Took my nephew to Tappan for some more night bite fun! He caught a 30 1/2" over 10lb saugeye. Guess he wont be going again 
That makes the 2nd 10lb + saugeye we have caught so far. With a couple going 9 lb a handfull of 8 lb and lots of 7 & 6 lb. Have probably caught about 25 saugeye every one being a fish Ohio. Amazing stuff!! Would love to be able to get on these fish through the ice. Going to have to drill some serious holes this winter cause I love my ice fishing. Would be nice to not have to go to Erie to catch fish like this through the ice. Will keep up with the reports as they come. FISH ON!!
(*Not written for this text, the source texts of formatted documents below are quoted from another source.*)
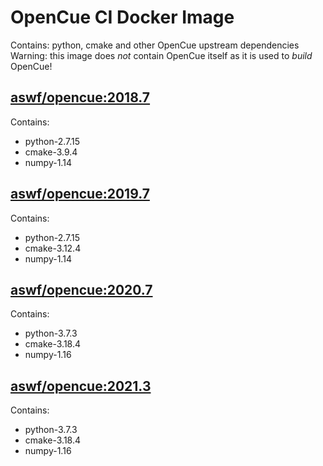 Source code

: <!---
Copyright (c) Contributors to the aswf-docker Project. All rights reserved.
SPDX-License-Identifier: Apache-2.0

Warning: this file is automatically generated from a template!
-->

# OpenCue CI Docker Image

Contains: python, cmake and other OpenCue upstream dependencies
Warning: this image does *not* contain OpenCue itself as it is used to *build* OpenCue!


## [aswf/opencue:2018.7](https://hub.docker.com/r/aswf/ci-opencue/tags?page=1&name=2018.7)
Contains:
* python-2.7.15
* cmake-3.9.4
* numpy-1.14

## [aswf/opencue:2019.7](https://hub.docker.com/r/aswf/ci-opencue/tags?page=1&name=2019.7)
Contains:
* python-2.7.15
* cmake-3.12.4
* numpy-1.14

## [aswf/opencue:2020.7](https://hub.docker.com/r/aswf/ci-opencue/tags?page=1&name=2020.7)
Contains:
* python-3.7.3
* cmake-3.18.4
* numpy-1.16

## [aswf/opencue:2021.3](https://hub.docker.com/r/aswf/ci-opencue/tags?page=1&name=2021.3)
Contains:
* python-3.7.3
* cmake-3.18.4
* numpy-1.16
O by the way, these 5 fish weighed approx 35 lbs!


----------



## dtigers1984 (Jul 24, 2007)

You were'nt kidding about the monsters! Great job! And the picture of the clown in the background is pretty scary, too.


----------



## Mr. Moony (Sep 10, 2008)

the clown pic is some of my nephew's homework. If you think that's scary you should see some of the other stuff he does. He's enrolled at Douglas College School of Special Effects in PA. He has dreams of making it big in the special effects industry. He really gives me the creeps sometimes!! You should some of the creepy stuff they do.
O by the way, one of his teachers is Tom Seveny (the guy who made any of the great zombie movies)


----------



## husky hooker (Apr 6, 2004)

great job, some beautiful fish.


----------



## mirrocraft mike (Mar 17, 2006)

Very Nice catch Mr Moony..Guess i have been missing out as i have never fished Tappen..Hows the spring bite ?


----------



## ohiogary (Dec 14, 2006)

I really havent fished tappan very much, where is the best place to take a young one and attempt to catch a saugeye, I sure would love to see my 11 year old hook into one of those fish.


----------



## JignPig Guide (Aug 3, 2007)

You guys are catch'en 'em big time! Wow!

Did I hear you say you were having a fish fry for all of us?


----------



## Munz (Oct 27, 2009)

Hey jeff its darin,those fish are huge need any help fishing LOL.


----------



## Mean Morone (Apr 12, 2004)

Man those are dandies. Would you mind saying what technique worked so well for you? I got a lake close to me that has saugeye and would like to try some night fishing.


----------



## All Eyes (Jul 28, 2004)

Wow! Congrats on some real fall bruisers!


----------



## TIGGER (Jan 17, 2006)

Man you guys have been catching some great fish! I love the fall night bite. Keep up the great work! Those are some of the biggest saugeyes I have ever seen!


----------



## Mousse (Feb 3, 2009)

Mike,
This spring atwood was much better than tappan, but spring of 2008 I did better at tappan than atwood. I met you at the atwood launch ramp once about 2 years ago. Had my two little boys along.


----------



## All Eyes (Jul 28, 2004)

Some friends have also been doing good at Leesville for saugeye. I never thought of Leesville as a saugeye lake, but they are convincing me otherwise.


----------



## pjgraham2006 (Mar 27, 2006)

great eating enjoyyyyyyyyyyyyyyyyyyy !


----------